Delivery, Title and Risk

  1. In the event of delivery errors, faulty or damaged Products or account queries, Customer should contact Seller’s Customer Service Department on the phone number shown on the invoice. Such claims must quote order/invoice number and must be notified within 10 DAYS of receipt of the Product. Evidence of damaged Products or packaging must be retained by Customer for inspection. Claims outside this time limit cannot be accepted. Accordingly, failure to notify Seller in accordance with this time limit shall result in Customer’s deemed acceptance of the Products delivered, no liability will be accepted by Seller in respect of late claims and Customer shall be bound to pay the price as if the Products were delivered in accordance with the Order.
  2. Subject always to Clause 35, Seller's liability for any faulty or damaged Products shall be limited to, at the option of the Seller, (i) replacement of the relevant Products within a reasonable time or, (ii) reimbursement of the price paid by Customer to Seller for the affected Products.
  3. 27. Seller will arrange carriage of the Products from its premises to those of Customer or, with Seller’s prior written approval, to the premises where the Customer operates its business or the premises of Customer’s nominated warehouse provider. Customer shall make all arrangements necessary to take delivery of the Products whenever they are intended for delivery. Risk in all Products will pass to Customer on delivery by Seller to the carrier that Seller has arranged to transport the Products from Seller’s premises. Seller will obtain insurance to cover Customer’s risk of loss or damage to Products during their transportation by the carrier arranged by Seller.
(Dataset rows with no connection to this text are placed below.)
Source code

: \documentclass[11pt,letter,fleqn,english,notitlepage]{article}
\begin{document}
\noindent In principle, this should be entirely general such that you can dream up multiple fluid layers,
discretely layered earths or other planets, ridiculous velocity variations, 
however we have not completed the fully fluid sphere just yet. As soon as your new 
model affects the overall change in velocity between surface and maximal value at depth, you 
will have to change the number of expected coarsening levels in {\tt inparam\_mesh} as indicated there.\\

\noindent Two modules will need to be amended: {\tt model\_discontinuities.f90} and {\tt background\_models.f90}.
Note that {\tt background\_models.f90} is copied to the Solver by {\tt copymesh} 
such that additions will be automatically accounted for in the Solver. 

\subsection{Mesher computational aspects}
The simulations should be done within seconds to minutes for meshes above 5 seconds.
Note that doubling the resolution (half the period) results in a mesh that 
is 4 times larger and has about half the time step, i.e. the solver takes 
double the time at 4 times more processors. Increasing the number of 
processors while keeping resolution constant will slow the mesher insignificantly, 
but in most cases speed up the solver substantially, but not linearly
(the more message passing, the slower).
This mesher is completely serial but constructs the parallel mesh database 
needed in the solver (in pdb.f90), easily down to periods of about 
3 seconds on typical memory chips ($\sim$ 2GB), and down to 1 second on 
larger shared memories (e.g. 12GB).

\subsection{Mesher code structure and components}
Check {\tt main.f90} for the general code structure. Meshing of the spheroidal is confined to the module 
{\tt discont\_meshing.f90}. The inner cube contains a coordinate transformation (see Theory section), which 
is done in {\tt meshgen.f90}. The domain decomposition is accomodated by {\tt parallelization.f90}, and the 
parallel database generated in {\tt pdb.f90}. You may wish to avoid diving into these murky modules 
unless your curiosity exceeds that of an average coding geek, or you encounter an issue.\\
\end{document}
The level of insurance cover will be the price of the Products relating to the relevant Order.
  4. Title in the Products shall remain with Seller (notwithstanding delivery) until:
  • Seller has been paid in full for all sums of money for all Products sold by Seller to Customer for which payment is due (or which become due) and all other sums of money due to Seller from Customer on any account, including where relevant, in respect of Customer’s agreed contributions to the salary costs of the sales staff employed by Seller to sell the Products at Customer’s stores in the UK and Ireland; or
  • until the Products are sold by Customer in the normal course of its business, whichever of (a) or (b) occurs first.
  1. Nothing in Clause 28 shall confer on Customer any right to return the Products or to refuse or delay payment thereof. Until such time as title to the Products passes to Customer, Customer shall hold Products on behalf of Seller and carefully store them separately from other goods belonging to Customer or third parties in such a way as to ensure they are clearly identifiable as belonging to Seller. Until such time as title in the Products passes to Customer (and provided the Products are still in existence and have not been resold) Seller may at any time require Customer to deliver up the Products to Seller, and if Customer fails to do so forthwith, enter on any premises of Customer or any third party where the Products are stored and repossess the Products. Nothing in these conditions shall prevent Customer from selling the Products in the ordinary course of its business. Customer's permission to sell the Products shall terminate immediately if a resolution is passed to wind up Customer or a Receiver or Administrator is appointed.

Advertising Materials

Intellectual Property Rights

  1. Customer will not do or authorise any third person to do any act which would or might damage or be inconsistent with the trade marks or service marks used by Seller on, or in relation to, the Products or to the goodwill associated therewith, and in particular, will not carry out or authorise the alteration, obliteration or covering up of such marks or the incorporation of other marks (in whole or in part) on any Products. Customer acknowledges and agrees that all intellectual property rights relating to the Products are the exclusively property of the Seller and its affiliate companies. Customer will procure that the Seller’s intellectual property is only used as is to promote the Products and will not do (or authorise any third person to do) anything that may:
  • impair or damage the Products or the goodwill or reputation associated with Seller’s intellectual property rights; or
  • adversely affect the value or validity of Seller’s intellectual property rights; or
  • bring the Seller’s intellectual property rights into disrepute; or
  • suggest an affiliation or relationship with Seller that does not exist.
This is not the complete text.